ただし、もし現代における研究というのが、このように「細かい」部分では精確であるのに、「こま切れ」な「知」にしかなっていないとしたら、「こま切れ」でしかないのですから、人間の「全体」を語り尽くせるものになっているはずがありません。
このようなわけで、この設立趣意文を書いた人たちは、自分が専門とするものを持ち寄って、「人間」を語るうえで必要な部分だけ集めて整理することを、繰り返し繰り返しやっていったら、いつかきっと「総合」≒「全体像」が分かるだろう、と言っているわけです。
ただし、その作業は、「細かい」部分でしか成り立たないものを集めて、もっと「広い」部分でも使えないかなあ、という作業になるはずですから、飛躍があるわけで、そうすると、「検証」できないよね、と一番最初に言っているわけです。

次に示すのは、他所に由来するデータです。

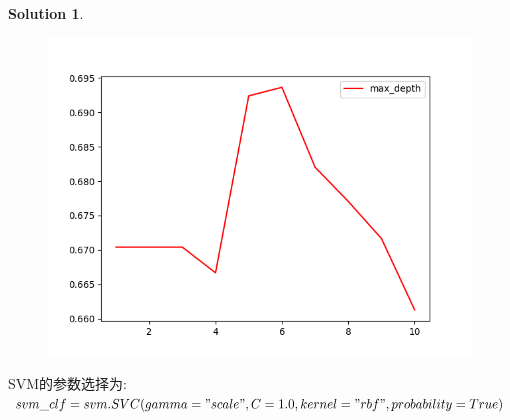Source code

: \documentclass[a4paper,UTF8]{article}
\numberwithin{equation}{section}
\theoremstyle{definition}
\newtheorem*{solution}{Solution}
\begin{document}
\begin{solution}
\begin{figure}[H] \centering  \includegraphics[scale=0.5]{确定最优剪枝参数学习曲线.png} \end{figure}

SVM的参数选择为:$svm\_clf = svm.SVC(gamma="scale", C=1.0, kernel="rbf", probability=True)$
\end{solution}
\end{document}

さて、字数を考えると、もう結論に入らなくてはなりません。
そのような「総合」って、「総合」なんでしょうか?
私は「こま切れ」は、どれだけたくさん集めても「こま切れ」でしかないのではないか、と思っています。
あまり関係のない話を出すように見えるかもしれませんが、この問題は、AIのディープラーニングを重ねることによって、AIが、国語科の読解問題の点数を上げることができるのか、ということにどこか通じているように思います。

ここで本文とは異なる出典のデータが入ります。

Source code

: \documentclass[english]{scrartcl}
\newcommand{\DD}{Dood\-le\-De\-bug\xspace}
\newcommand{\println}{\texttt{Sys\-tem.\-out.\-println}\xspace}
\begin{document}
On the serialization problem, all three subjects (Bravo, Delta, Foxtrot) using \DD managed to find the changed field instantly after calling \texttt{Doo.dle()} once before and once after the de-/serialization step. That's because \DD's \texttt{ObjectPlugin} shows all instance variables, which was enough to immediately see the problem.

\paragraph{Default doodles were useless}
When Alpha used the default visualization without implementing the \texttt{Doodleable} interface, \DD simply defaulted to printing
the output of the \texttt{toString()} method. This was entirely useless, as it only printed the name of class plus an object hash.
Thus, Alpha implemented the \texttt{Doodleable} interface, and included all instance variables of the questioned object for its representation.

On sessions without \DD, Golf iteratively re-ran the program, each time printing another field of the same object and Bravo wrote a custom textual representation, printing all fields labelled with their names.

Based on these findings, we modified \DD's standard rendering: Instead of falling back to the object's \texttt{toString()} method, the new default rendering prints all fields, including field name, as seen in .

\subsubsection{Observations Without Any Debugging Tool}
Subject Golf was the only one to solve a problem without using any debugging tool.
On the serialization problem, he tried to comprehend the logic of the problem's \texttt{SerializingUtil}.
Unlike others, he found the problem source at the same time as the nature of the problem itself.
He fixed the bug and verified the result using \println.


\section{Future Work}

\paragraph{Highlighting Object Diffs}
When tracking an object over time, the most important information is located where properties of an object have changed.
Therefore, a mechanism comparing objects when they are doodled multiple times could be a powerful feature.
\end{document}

>総合するということは、この世の「すべて」を知り尽くすことなのだろうか?
という問いかけを前回しまして、「総合人間学」における「総合」というのは、「こま切れ」を集めて、整理して全体にすることが、少なくとも設立趣旨文を書いた人たちの考えだったという話をここまでしてきました。

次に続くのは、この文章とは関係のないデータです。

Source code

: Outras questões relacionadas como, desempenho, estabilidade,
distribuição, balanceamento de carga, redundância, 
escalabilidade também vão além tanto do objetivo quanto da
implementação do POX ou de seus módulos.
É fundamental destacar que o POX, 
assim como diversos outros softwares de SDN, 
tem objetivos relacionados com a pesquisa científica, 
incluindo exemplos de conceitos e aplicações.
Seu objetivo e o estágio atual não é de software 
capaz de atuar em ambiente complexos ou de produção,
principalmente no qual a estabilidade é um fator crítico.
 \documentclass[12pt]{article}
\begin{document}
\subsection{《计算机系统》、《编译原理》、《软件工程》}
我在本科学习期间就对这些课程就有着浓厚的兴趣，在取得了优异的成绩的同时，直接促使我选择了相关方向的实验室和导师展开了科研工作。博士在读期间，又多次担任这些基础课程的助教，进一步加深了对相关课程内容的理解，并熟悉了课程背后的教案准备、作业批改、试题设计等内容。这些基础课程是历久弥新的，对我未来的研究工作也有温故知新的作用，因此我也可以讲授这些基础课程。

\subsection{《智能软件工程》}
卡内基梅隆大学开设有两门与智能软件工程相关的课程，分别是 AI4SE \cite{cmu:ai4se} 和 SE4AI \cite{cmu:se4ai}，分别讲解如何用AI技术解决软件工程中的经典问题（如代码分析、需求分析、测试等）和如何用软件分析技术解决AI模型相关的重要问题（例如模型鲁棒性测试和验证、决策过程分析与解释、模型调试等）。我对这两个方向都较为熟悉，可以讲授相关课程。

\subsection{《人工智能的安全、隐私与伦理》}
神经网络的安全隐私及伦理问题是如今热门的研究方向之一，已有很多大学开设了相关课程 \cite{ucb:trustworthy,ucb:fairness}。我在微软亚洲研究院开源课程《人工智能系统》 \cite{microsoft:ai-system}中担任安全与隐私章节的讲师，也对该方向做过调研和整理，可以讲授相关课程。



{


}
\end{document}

確かに、「総合」というのは、異質なものが出会って、融合したり、ぶつかりあったりするなかで、今までとは違うなにかが出てくるという意味では、「こま切れ」について、全然知らないよりは、知っていた方がよいのでしょう。
しかし、そもそも「こま切れ」で何がどこまで分かるのかを問うということは、その「こま切れ」によって、「何が問えないのか」を自覚していく過程なのではないでしょうか。
もし、その「こま切れ」に何でも包摂できると考えているかぎり、「厳密」な意味での、新しい何かは決して生じ得ません。
だって、その「こま切れ」を成り立たせている「前提」を疑わないままでいられるかぎり、今までとは違うなにかが出てくることは有り得ないからです。

もし奇特にもこの連載を最初から読んでくださった方は、この話どこかで聞き覚えがないでしょうか。
>「何かを知れば知るほど、人間の身では永遠に知り得ないことがあると気づく。言葉を重ねれば重ねるほど、言葉にできない思いがこぼれ落ちてゆく。」
そう、『昼も夜も彷徨え』の、あの言葉です。
そして、昨日は要約を使うのは便利だが、要約に頼りすぎてはいけないよ、という話をしました。
その理由を昨日までは、要約「以外の」読みと書いていたわけですが、要するに今日出てきた言葉で言うと、「今までとは違うなにか」です。

さて、このように書くと、今度は、「新しいもの」だけ追いかけていけばいいんじゃなかろうか、と思えてきませんか?
ここでない、どこかへ行くためには、一旦更地にしてしまって、新しく何かを作った方が早いのではないか、というわけです。
でも、このおはなしは、また明日(に続く?)。
ちょっと目標字数をオーバーしてしまいました…が、「本題」からの字数ということでご容赦くだされば幸いです。